STAYTON, Ore. (KOIN) — With some neighborhoods in Marion and Linn counties reducing to Level 2 evacuations, people are beginning to return to their properties to survey what rampant wildfires have left them.
On the same day, leaders from both those counties began the conversations on what the next steps are and how quickly they can start rebuilding.
“We are having people look at their homes and figure out what it means to go back there and we’re starting to plan on rebuilding so, that’s the focus right now. We want to keep people safe and we want to rebuild, we want to rebuild as soon as possible.” said Colm Willis, the chair of the Marion County Commissioners.
Several hundred homes, if not more, were lost in the County. Highway 22 remains closed at Mill City, covered in thousands of downed trees, but roads through Linn county allow for people to work back to their homes. For many, they were evacuated in the middle of the night because of how fast the fire spread.
“They left with nothing and they have nothing. So it’s really what, in this phase, what are the things that they need.” said Ed Diehl.
Diehl has helped organize a community donation center at the Knights of Columbus Anthony Hall in Stayton. There, clothes, food, toys, games, and information on where to get help can be found for people who have survived the fires.
People living in Santiam Canyon have organized a local relief fund as well, designed to help immediately and as rebuilding takes place.
“That’s what this community is about. They are fiercely independent and fiercely able to support themselves. But the reason they are able to be that wqy is because they are connected and know their neighbors and friends are here to help.” said Deana Freres, who helped organize the fund.
The fund started after Freres neighbors lost their home. Friends were quick to donate however, they wanted that money to go to people who were more in need.

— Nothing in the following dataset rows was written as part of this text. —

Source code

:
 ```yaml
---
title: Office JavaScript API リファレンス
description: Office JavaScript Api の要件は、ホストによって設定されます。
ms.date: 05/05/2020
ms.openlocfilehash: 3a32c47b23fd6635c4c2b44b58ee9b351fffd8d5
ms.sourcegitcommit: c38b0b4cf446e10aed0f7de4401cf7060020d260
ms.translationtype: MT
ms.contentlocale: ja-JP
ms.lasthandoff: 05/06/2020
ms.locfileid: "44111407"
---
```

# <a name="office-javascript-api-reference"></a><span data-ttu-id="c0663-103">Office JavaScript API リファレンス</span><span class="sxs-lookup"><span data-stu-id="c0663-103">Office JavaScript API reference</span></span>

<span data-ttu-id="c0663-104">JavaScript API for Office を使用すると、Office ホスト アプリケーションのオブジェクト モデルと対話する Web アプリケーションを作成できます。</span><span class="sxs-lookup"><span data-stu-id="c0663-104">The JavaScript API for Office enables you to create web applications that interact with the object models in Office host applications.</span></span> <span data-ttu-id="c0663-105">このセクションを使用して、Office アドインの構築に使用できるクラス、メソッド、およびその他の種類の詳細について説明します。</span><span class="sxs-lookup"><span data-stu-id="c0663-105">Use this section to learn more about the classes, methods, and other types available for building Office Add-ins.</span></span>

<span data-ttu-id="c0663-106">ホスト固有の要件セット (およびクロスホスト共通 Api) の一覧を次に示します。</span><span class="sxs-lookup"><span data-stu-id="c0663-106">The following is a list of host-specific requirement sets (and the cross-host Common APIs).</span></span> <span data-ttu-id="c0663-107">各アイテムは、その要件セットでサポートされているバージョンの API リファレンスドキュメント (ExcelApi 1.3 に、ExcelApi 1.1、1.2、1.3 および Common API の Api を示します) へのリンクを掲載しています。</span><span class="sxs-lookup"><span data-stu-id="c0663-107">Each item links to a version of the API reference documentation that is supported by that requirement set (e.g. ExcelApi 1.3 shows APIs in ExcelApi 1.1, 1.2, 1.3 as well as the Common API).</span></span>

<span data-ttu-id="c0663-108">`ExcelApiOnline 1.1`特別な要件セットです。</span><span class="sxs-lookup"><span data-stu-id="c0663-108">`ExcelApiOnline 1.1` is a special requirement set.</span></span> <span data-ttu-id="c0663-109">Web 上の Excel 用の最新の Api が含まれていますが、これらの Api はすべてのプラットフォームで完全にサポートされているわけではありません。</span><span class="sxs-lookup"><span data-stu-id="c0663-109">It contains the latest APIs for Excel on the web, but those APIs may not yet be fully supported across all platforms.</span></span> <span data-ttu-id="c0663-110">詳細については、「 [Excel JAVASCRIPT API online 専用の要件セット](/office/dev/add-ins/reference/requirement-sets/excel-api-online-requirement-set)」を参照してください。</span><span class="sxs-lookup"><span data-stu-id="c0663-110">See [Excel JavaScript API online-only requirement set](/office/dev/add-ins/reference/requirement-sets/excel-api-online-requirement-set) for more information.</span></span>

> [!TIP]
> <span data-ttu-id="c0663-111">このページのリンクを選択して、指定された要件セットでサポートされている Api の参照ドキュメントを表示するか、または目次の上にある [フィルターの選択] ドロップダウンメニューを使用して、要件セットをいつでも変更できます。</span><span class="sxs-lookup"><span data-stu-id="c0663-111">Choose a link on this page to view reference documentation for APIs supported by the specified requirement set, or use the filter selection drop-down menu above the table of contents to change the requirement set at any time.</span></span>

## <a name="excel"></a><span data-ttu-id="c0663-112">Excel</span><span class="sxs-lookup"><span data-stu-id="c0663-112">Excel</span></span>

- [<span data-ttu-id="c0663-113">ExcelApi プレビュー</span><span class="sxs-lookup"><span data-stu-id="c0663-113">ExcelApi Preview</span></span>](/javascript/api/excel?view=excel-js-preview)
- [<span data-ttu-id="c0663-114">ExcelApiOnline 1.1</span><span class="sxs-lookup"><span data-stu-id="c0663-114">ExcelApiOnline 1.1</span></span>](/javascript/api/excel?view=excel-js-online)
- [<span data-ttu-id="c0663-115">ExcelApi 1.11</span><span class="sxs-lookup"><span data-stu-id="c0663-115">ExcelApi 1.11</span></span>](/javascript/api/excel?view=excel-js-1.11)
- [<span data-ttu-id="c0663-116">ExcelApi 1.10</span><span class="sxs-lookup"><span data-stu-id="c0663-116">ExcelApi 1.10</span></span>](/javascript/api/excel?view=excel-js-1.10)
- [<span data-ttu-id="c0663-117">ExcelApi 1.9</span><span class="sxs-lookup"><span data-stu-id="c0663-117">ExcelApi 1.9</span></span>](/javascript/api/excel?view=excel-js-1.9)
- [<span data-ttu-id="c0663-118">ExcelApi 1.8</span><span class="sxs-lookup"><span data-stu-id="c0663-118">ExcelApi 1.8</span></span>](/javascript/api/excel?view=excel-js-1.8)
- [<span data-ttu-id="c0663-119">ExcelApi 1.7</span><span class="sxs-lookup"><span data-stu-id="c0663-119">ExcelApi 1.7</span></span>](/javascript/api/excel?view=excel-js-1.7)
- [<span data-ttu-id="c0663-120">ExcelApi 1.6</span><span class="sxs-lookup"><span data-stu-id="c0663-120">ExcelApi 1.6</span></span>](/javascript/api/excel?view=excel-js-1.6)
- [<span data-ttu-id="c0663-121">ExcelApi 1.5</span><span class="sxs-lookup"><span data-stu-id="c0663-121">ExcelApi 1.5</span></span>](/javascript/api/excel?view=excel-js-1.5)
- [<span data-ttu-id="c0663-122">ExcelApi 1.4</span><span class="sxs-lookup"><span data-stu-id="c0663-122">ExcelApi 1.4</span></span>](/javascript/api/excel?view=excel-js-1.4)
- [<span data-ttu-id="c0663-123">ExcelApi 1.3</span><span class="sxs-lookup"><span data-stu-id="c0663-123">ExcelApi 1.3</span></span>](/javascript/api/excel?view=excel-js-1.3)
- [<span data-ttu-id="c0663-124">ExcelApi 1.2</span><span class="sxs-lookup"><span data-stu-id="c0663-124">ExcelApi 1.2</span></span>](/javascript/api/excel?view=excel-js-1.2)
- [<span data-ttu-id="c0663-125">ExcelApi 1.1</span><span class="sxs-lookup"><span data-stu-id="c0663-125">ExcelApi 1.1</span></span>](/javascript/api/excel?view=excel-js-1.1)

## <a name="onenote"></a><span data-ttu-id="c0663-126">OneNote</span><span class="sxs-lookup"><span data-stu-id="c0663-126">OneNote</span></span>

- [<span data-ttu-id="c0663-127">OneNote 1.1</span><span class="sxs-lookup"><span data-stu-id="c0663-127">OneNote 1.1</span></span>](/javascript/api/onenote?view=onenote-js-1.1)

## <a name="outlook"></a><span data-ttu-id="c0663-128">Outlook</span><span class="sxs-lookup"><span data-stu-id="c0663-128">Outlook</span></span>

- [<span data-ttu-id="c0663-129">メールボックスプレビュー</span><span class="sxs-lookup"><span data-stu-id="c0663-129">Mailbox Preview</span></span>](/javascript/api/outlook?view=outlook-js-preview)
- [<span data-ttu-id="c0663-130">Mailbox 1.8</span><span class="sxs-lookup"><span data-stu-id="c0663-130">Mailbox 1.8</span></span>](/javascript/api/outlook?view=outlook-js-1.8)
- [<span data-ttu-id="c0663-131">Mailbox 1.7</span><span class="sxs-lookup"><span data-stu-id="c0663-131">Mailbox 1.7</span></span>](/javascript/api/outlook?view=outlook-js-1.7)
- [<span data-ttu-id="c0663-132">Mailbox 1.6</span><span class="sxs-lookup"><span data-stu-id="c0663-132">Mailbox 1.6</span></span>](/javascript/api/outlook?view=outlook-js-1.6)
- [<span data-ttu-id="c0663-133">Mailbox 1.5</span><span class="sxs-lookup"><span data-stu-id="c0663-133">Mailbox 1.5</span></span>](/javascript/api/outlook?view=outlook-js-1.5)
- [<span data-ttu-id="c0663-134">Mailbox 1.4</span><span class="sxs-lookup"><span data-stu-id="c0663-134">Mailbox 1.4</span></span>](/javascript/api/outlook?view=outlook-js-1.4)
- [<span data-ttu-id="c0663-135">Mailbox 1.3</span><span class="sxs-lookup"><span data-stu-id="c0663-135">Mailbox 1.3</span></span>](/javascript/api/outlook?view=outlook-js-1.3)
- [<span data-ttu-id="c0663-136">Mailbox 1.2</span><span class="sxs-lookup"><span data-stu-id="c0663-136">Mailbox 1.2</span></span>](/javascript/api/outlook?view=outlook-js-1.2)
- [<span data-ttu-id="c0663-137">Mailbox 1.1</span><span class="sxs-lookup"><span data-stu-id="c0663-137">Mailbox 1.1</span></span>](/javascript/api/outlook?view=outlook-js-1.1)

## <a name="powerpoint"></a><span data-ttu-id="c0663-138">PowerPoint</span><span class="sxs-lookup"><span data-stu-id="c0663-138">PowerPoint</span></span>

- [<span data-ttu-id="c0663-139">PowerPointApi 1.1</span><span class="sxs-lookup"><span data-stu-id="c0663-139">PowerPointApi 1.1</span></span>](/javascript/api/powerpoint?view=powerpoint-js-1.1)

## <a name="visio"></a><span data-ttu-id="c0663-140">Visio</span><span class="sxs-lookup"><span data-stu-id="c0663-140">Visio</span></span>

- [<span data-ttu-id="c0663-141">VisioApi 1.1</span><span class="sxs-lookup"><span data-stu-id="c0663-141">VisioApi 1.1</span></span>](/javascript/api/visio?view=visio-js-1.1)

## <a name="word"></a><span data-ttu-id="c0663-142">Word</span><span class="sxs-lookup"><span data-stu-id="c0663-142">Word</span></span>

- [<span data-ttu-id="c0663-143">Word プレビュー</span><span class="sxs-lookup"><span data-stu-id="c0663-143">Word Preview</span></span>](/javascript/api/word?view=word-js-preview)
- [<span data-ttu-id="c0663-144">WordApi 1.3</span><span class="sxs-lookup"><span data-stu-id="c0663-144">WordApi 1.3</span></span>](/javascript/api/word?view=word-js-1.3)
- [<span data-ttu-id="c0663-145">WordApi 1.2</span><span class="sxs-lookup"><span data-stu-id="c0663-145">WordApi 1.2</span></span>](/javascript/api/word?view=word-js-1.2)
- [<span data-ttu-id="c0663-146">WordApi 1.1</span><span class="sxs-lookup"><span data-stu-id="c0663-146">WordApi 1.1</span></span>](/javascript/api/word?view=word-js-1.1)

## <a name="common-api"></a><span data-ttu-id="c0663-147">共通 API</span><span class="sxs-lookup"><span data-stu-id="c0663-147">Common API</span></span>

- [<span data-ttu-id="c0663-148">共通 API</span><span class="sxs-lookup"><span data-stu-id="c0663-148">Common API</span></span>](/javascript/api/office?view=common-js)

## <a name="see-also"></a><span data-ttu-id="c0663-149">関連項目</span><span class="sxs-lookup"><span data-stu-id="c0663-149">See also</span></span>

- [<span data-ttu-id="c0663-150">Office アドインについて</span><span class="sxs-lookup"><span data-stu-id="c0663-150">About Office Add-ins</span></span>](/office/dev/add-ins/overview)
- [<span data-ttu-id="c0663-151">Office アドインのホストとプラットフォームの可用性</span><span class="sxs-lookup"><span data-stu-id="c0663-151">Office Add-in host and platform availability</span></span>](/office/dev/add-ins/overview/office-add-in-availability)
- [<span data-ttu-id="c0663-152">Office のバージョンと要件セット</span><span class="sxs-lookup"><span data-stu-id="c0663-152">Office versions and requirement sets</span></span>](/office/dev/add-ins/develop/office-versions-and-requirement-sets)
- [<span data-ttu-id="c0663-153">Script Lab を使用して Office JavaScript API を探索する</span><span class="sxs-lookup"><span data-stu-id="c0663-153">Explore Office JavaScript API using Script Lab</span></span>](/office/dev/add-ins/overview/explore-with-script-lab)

Initially, Freres says the money will help with people’s hotel and travel costs. She hopes at some point it will help people rebuild what was lost.
“It’s going to be a long haul, it’s going to be hard work, but I think the end result will be an example to everybody on how well community works.” she said.
Willis, though is not deterred by the work. He hopes to work with Governor Kate Brown’s office on how to expedite the approval process for people’s rebuilding.
“We roll up our sleeves, we get to work, it’s not a community that waits around. This is not a community that’s looking for handouts, this is a community tyhat works. I’m confident and I’ve seen this community pull together like I’ve never seen before.